Gambian President Yahya Jammeh has signed into law a bill which mandates life sentences for “aggravated homosexuality” and targets “serial offenders” and people with HIV or AIDS, the Associated Press reports. The law was apparently signed October 9, but “no government officials have yet publicly notified the country of the new law.”
According to Human Rights First, the Gambian law seeks to punish those who engage in consensual relationships with a person of the same sex, putting sex acts on a par with pedophilia, incestuous sexual abuse, and the deliberate passing of HIV to an unknowing partner. It contains language similar to that contained within Uganda’s Anti-Homosexuality Act, which was struck down on a technicality by the nation’s Supreme Court. The bill refrains from punishing organizations or treatment centers which work with LGBT citizens, unlike its Ugandan counterpart, instead specifically focusing on individuals engaging in homosexual acts.
Gambia has recently stepped up its actions against LGBT citizens, beginning November with a “crackdown on ‘homosexuality'”, according to Amnesty International. Eight people — four men, a 17-year-old boy and three women — have been arrested, detained and tortured since November 7 in a joint operation between Gambia’s National Intelligence Agency and the Presidential Guards which Amnesty are calling “state-sponsored homophobia.”
“This unacceptable crackdown reveals the scale of state-sponsored homophobia in Gambia,” Amnesty’s Deputy Regional Director for West and Central Africa, Steve Cockburn, said in a statement. ” Intimidation, harassment, and any arrest based solely on sexual orientation or gender identity is in clear violation of international and regional human rights law. The Gambian authorities must immediately stop this homophobic assault.”
Human Rights First’s Advocacy Counsel, Shawn Gaylord, voiced concerns that government-sanctioned violence could increase with the passing of the new law. “We are very concerned that this abhorrent law will lead to an increase in the government crackdown on LGBT Gambians, and even greater impunity for violent acts against them,” he stated, adding, “The United States must make it clear to President Jammeh that increased targeting of LGBT people will damage the bilateral relationship.”
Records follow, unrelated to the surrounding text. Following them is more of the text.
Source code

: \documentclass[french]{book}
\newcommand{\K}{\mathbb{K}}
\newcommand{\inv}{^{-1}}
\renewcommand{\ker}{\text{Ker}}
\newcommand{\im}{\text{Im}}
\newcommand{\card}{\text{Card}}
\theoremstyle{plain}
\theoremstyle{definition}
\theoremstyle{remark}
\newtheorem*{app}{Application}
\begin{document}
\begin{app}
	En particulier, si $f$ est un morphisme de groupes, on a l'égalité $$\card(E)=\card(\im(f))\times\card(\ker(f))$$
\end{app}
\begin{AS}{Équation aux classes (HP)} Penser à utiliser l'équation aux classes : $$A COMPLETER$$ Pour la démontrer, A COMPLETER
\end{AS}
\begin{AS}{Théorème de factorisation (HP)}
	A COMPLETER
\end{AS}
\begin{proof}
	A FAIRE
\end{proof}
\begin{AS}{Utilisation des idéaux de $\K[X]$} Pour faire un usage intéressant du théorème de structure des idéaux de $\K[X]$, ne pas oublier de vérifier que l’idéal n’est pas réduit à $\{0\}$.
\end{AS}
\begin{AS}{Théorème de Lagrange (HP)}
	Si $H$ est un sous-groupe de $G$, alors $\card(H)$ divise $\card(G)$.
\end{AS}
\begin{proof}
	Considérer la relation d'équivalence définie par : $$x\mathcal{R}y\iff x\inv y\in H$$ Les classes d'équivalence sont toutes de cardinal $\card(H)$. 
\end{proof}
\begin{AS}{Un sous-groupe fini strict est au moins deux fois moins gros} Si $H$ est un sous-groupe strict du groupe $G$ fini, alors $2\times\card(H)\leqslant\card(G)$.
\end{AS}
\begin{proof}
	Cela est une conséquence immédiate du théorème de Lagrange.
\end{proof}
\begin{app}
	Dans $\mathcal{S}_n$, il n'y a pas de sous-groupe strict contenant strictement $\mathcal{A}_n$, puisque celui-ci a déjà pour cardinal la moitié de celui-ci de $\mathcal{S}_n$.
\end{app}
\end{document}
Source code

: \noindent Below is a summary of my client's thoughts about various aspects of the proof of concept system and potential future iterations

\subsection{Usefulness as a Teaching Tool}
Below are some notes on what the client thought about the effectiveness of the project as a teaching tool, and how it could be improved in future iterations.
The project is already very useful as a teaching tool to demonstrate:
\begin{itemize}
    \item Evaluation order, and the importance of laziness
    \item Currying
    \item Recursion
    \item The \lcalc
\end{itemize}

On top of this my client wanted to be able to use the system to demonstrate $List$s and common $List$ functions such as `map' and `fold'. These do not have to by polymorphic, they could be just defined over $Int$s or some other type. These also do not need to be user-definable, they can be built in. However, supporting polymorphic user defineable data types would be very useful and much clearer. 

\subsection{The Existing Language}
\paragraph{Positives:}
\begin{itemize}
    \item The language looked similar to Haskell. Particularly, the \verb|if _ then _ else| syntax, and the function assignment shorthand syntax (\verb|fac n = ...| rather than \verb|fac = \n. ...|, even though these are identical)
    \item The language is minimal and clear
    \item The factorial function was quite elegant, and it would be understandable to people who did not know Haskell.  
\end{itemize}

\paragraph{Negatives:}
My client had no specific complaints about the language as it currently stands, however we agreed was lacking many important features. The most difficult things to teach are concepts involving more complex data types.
Gaylord also condemned Gambia’s anti-gay law. “The enactment of this bill is an alarming setback for the protection of human rights in Gambia, where members of the LGBT community face an ongoing government crackdown that includes arrests, detention, and abuse,” he said. “We urge the Obama Administration to immediately publicly condemn this legislation and to explore all available avenues for response.”
The Human Rights Campaign (HRC) echoed Gaylord’s sentiments, condemning the law. “These draconian laws have no place in the 21st century, and the United States must send a clear message that the Gambian government cannot trample on the rights of its LGBT citizens,” said HRC President Chad Griffin. “We call on the Obama Administration to conduct a full diplomatic review of the United States’ relationship with The Gambia.”
The HRC’s Global Director, Ty Cobb, specifically criticized President Jammeh for “[riding] a wave of anti-LGBT laws enacted in Africa.
“He has been one of the most violently vocal opponents of LGBT people—promoting stigmatization, describes them them as ‘vermin’ and even calling for their death,” Cobb continued. “But it’s very important to note that this is a global problem, not an African one.”
Earlier this year, Reuters reported that President Jammeh, in a speech to mark Gambia’s 49th year of independence from Britain, stated, “We will fight these vermins called homosexuals or gays the same way we are fighting malaria-causing mosquitoes, if not more aggressively. We will therefore not accept any friendship, aid or any other gesture that is conditional on accepting homosexuals or LGBT as they are now baptised by the powers that promote them. As far as I am concerned, LGBT can only stand for Leprosy, Gonorrhoea, Bacteria and Tuberculosis; all of which are detrimental to human existence.”
Jammeh rose to power in a coup in 1994, and has since drawn international criticism for human rights abuses, restriction of press freedoms, and his use of the death penalty in 2012, which, while enshrined in law, had not been practiced since 1985.